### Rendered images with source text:
+++++
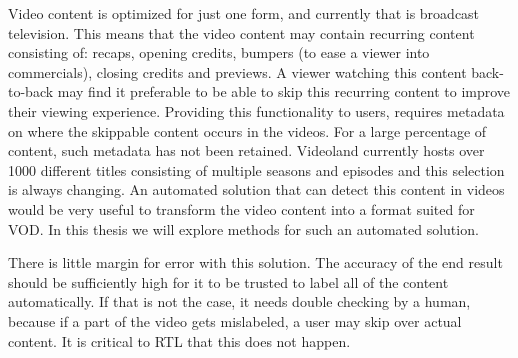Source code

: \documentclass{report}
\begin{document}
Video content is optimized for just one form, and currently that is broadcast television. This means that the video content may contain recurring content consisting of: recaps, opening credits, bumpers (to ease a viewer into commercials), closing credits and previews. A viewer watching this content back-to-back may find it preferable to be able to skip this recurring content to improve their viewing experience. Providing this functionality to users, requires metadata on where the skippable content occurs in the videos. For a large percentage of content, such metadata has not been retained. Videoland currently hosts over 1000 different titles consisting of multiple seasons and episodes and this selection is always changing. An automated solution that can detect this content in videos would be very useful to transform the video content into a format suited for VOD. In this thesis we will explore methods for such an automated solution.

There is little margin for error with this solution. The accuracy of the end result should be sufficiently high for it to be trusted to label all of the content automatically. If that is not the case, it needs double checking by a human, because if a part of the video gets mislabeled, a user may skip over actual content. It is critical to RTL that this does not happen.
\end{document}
+++++
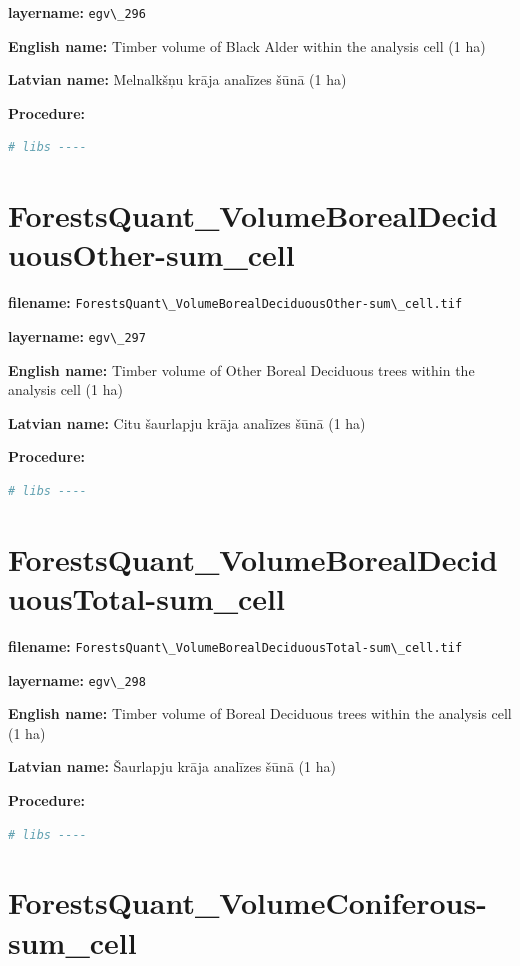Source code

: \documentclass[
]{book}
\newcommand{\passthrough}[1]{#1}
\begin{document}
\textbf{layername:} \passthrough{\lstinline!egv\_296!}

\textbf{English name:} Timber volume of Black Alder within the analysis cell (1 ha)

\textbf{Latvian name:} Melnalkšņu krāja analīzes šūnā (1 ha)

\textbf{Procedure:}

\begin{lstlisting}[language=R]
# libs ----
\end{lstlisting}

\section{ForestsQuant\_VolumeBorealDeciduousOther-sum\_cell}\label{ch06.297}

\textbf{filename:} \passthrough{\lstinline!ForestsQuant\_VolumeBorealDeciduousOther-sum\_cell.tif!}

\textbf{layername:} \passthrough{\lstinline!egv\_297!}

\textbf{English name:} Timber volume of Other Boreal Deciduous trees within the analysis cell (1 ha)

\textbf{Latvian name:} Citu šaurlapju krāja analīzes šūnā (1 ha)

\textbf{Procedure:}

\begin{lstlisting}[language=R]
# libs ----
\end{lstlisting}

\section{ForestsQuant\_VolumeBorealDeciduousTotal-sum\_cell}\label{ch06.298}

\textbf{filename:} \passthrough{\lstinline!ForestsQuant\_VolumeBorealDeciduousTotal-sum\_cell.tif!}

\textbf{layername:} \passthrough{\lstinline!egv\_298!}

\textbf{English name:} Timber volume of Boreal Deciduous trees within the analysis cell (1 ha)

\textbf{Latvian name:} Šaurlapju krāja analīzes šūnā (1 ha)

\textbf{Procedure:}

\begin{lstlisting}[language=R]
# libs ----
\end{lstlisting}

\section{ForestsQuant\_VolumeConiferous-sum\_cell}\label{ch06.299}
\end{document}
+++++
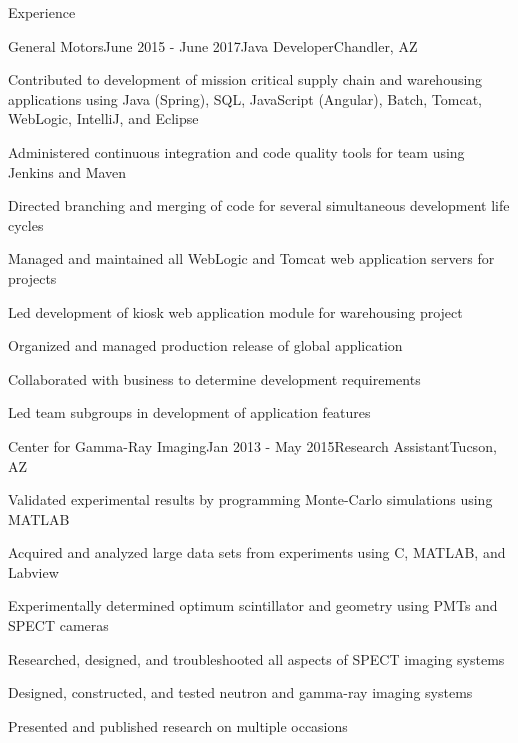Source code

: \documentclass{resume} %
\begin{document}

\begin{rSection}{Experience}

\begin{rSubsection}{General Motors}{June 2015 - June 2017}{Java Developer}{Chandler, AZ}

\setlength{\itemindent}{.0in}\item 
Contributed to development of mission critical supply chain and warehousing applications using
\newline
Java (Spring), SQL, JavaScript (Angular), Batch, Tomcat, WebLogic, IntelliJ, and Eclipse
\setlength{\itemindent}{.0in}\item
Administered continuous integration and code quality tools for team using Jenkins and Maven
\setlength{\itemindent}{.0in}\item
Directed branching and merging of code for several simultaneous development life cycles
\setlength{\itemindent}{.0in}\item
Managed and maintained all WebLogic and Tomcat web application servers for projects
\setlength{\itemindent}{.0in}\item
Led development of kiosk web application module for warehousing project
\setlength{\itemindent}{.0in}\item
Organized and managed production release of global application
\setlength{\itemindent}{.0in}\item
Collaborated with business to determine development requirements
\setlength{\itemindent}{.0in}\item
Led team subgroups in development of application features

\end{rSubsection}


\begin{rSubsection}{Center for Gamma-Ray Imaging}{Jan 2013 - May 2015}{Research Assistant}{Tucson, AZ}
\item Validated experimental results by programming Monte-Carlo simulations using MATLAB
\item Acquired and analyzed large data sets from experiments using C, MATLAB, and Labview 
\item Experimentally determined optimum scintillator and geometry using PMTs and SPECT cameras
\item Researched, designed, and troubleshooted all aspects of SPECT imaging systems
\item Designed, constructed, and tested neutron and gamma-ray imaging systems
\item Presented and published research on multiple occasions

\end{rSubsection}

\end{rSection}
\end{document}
+++++
### Task item:
Filter the entries above and copy only the lines that hold "Java".

### Your response:
\begin{rSubsection}{General Motors}{June 2015 - June 2017}{Java Developer}{Chandler, AZ}
Java (Spring), SQL, JavaScript (Angular), Batch, Tomcat, WebLogic, IntelliJ, and Eclipse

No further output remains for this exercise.